- _Your objective_: When you reach the line with "real_labels = torch.ones(imgs.size(0), 1)" in the listing below, transcribe it and each line after it up to and including the line with "d_loss_real = criterion(outputs, real_labels)", exactly and with nothing else.

===== Given records

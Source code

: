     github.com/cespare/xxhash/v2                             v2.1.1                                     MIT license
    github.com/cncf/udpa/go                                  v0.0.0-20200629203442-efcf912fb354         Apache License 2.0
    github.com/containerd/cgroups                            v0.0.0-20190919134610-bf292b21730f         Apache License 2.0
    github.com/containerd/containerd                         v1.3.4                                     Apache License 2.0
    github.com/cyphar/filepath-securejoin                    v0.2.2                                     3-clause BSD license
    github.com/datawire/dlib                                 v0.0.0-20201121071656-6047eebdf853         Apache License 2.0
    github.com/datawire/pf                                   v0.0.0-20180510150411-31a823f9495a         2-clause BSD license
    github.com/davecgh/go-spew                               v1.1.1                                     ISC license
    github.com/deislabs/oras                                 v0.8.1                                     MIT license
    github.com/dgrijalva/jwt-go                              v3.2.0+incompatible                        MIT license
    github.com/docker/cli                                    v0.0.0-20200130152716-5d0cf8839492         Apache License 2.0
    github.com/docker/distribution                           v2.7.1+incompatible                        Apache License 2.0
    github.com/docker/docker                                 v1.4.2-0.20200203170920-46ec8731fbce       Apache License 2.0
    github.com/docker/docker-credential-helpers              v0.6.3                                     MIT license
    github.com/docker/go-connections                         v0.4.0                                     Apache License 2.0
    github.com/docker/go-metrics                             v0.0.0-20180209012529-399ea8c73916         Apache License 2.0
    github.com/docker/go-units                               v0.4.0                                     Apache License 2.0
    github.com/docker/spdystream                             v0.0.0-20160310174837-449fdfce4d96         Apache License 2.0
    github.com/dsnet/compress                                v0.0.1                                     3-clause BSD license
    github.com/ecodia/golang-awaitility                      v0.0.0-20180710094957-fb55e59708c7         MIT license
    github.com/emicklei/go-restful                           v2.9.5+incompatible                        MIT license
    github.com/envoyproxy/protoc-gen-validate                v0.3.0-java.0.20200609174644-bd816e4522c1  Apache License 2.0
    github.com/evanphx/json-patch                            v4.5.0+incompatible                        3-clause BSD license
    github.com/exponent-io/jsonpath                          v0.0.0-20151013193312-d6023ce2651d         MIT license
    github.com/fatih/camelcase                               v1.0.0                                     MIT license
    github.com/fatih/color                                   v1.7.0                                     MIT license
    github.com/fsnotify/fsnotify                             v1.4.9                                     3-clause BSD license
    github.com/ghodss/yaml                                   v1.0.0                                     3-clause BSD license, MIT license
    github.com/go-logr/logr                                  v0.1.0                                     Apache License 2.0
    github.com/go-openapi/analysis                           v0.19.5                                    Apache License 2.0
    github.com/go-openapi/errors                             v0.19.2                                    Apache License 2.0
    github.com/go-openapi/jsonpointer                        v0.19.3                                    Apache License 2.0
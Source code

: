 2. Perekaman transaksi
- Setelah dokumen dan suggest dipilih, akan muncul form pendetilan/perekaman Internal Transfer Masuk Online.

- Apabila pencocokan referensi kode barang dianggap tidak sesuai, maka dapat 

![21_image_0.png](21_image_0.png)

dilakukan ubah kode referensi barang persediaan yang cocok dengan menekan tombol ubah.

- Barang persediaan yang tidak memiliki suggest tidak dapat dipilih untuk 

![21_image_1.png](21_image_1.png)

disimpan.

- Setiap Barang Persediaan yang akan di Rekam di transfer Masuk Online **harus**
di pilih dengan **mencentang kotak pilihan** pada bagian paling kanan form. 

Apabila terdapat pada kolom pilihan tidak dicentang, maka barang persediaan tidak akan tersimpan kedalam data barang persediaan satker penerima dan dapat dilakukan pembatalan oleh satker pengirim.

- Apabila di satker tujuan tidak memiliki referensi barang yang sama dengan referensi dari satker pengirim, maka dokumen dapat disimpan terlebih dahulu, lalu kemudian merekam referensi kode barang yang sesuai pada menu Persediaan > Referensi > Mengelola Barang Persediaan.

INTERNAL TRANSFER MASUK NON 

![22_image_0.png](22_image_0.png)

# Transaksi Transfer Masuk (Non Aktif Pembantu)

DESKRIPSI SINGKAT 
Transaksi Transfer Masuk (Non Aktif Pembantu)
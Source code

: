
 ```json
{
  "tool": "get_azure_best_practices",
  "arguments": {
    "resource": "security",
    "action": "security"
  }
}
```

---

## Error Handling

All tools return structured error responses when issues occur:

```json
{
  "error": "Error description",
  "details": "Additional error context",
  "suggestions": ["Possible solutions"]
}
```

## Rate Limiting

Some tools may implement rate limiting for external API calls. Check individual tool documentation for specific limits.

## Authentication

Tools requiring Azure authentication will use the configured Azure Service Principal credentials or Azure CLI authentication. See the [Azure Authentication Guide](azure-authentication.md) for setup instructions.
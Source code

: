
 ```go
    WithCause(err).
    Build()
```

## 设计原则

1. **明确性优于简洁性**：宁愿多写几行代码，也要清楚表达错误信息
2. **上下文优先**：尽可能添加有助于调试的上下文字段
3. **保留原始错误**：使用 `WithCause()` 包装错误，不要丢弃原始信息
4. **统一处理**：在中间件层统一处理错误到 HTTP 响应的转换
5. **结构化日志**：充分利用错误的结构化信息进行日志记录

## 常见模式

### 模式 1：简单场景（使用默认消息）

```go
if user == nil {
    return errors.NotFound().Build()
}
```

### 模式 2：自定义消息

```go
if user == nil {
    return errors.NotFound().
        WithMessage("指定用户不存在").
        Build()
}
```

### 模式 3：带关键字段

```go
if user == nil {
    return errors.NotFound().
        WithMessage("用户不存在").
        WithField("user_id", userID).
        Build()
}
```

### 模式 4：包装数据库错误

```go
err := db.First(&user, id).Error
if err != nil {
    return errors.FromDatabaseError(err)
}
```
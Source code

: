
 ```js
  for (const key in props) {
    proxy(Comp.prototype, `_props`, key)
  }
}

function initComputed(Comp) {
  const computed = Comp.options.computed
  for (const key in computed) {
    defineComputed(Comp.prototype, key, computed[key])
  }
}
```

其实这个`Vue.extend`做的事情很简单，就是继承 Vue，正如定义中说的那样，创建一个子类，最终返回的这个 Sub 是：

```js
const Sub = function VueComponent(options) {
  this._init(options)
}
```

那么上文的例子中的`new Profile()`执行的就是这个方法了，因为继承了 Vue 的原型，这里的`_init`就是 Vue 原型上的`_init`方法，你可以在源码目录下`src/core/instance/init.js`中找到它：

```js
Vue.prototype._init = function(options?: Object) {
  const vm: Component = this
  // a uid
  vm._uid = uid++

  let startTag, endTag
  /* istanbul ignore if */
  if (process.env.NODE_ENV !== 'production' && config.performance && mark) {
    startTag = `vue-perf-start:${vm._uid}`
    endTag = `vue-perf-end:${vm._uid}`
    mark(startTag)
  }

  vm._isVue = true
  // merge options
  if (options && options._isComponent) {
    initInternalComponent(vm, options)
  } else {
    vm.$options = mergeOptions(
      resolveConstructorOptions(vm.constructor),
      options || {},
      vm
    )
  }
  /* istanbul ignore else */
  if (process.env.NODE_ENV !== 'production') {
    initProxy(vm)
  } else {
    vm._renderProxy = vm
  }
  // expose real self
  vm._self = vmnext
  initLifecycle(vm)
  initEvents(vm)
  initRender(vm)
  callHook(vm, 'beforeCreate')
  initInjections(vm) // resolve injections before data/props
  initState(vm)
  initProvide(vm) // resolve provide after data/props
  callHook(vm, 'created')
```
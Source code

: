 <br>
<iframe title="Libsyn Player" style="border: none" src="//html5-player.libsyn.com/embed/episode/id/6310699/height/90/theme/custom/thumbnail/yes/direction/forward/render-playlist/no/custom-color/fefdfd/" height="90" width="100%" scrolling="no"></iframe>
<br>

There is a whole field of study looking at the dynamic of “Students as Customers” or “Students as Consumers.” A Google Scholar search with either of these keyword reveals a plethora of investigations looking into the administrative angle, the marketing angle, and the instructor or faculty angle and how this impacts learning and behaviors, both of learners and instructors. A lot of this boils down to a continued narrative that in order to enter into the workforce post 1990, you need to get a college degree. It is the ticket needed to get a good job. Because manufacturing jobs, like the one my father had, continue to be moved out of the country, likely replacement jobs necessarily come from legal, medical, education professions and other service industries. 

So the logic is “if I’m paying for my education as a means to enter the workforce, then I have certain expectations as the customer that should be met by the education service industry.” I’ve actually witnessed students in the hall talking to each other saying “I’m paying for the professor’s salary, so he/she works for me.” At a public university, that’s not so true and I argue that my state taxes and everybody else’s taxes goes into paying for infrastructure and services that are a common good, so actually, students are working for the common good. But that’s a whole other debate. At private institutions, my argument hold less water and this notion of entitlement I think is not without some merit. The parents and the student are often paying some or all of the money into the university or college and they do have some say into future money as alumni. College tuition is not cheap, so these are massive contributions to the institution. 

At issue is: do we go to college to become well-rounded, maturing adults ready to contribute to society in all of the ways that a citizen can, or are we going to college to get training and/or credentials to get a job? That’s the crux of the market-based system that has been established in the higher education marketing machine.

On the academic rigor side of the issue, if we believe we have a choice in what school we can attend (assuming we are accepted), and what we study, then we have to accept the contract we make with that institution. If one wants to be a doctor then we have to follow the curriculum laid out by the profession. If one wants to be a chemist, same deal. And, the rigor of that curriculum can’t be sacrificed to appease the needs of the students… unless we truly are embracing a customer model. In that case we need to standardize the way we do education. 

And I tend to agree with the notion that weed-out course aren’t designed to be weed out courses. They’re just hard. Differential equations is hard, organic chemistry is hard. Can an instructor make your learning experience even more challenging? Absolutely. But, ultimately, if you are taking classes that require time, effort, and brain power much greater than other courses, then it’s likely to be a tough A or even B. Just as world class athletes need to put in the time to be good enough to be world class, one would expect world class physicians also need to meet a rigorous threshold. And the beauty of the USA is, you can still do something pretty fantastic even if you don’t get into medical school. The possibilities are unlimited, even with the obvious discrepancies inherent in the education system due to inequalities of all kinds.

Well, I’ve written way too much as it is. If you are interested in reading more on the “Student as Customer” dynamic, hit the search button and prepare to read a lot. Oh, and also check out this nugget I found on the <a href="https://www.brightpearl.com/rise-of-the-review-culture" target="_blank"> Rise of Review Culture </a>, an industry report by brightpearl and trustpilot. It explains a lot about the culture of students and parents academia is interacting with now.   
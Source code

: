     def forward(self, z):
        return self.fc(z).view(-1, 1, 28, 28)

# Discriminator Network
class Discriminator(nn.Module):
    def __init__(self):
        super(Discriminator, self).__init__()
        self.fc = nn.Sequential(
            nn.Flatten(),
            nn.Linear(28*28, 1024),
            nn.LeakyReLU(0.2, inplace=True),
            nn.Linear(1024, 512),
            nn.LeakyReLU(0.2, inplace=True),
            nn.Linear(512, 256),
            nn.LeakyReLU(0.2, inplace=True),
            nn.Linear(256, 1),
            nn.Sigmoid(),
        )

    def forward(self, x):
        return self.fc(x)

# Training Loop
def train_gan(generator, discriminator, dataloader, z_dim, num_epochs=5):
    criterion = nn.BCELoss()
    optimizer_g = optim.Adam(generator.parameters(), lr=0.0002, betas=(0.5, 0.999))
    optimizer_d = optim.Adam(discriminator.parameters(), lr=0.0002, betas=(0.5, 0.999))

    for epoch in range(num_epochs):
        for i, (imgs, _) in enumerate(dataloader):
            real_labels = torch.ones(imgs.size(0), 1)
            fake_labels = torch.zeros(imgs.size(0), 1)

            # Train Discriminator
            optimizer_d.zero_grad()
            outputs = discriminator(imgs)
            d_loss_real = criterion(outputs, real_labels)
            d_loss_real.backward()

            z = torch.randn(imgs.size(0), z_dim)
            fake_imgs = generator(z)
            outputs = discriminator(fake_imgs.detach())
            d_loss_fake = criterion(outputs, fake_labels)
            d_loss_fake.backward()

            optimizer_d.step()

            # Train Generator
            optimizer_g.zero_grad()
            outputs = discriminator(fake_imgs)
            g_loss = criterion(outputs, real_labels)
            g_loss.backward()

==========

- _Exercise output_:
            real_labels = torch.ones(imgs.size(0), 1)
            fake_labels = torch.zeros(imgs.size(0), 1)

            # Train Discriminator
            optimizer_d.zero_grad()
            outputs = discriminator(imgs)
            d_loss_real = criterion(outputs, real_labels)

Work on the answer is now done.